| Abstract|| |
Aims: This study compared the canal curvature modifications after instrumentation with One Shape (Micro Mega) rotary file and Wave One primary reciprocating file (Dentsply Maillefer, Ballaigues, Switzerland).
Materials and Methods: Thirty International Organization for Standardization 15, 0.02 taper, Endo Training Blocks (Dentsply Maillefer) were used. In all specimens working length (WL) was established at the reference point 0. Glide path was achieved with Path-File 1, 2 and 3 (Dentsply Maillefer) at the WL. Group 1 were shaped with One Shape file and group 2 with Wave One files. Pre and post-digital images were superimposed, processed with Corel draw Graphic Suite X5 (Corel Corporation, Ottawa, Canada), Adobe Photoshop CS3 (Adobe Systems Inc., San Jose, CA) and Solid works student Edition software (Dassault Systems Solid Works Corp, S.A., Velizy, France).
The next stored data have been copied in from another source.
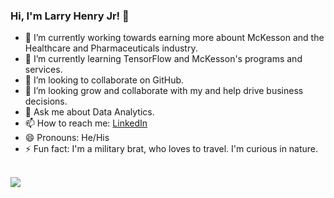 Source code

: ### Hi, I'm Larry Henry Jr! 👋

<!--
**Pulled from my personal profile at larryhenry544/larryhenry544** is a ✨ _special_ ✨ repository because its `README.md` (this file) appears on your GitHub profile.-->


- 🔭 I’m currently working towards earning more abount McKesson and the Healthcare and Pharmaceuticals industry.
- 🌱 I’m currently learning TensorFlow and McKesson's programs and services.
- 👯 I’m looking to collaborate on GitHub.
- 🤔 I’m looking grow and collaborate with my and help drive business decisions.
- 💬 Ask me about Data Analytics.
- 📫 How to reach me: [LinkedIn](https://www.linkedin.com/in/larry-henry-jr/)
- 😄 Pronouns: He/His
- ⚡ Fun fact: I'm a military brat, who loves to travel. I'm curious in nature.
<br>

<img src = "https://github-readme-stats.vercel.app/api?username=larryhenry544&&show_icons=true&title_color=ffffff&icon_color=bb2acf&text_color=daf7dc&bg_color=191919">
Statistical Analysis: It was done with mean, standard deviation, one-way ANOVA, (P < 0.05) t-test and Karl Pearson's correlation coefficient.
Results: Mean was more for Wave One compared with One Shape. One-way ANOVA and t-test showed a significant difference between One Shape and Wave One at 5% level of significance (P < 0.05).
Conclusions: Canals prepared with Wave One file preserved canal shape, respected the anatomical shape of J-shaped canal and produced a continuously tapered funnel.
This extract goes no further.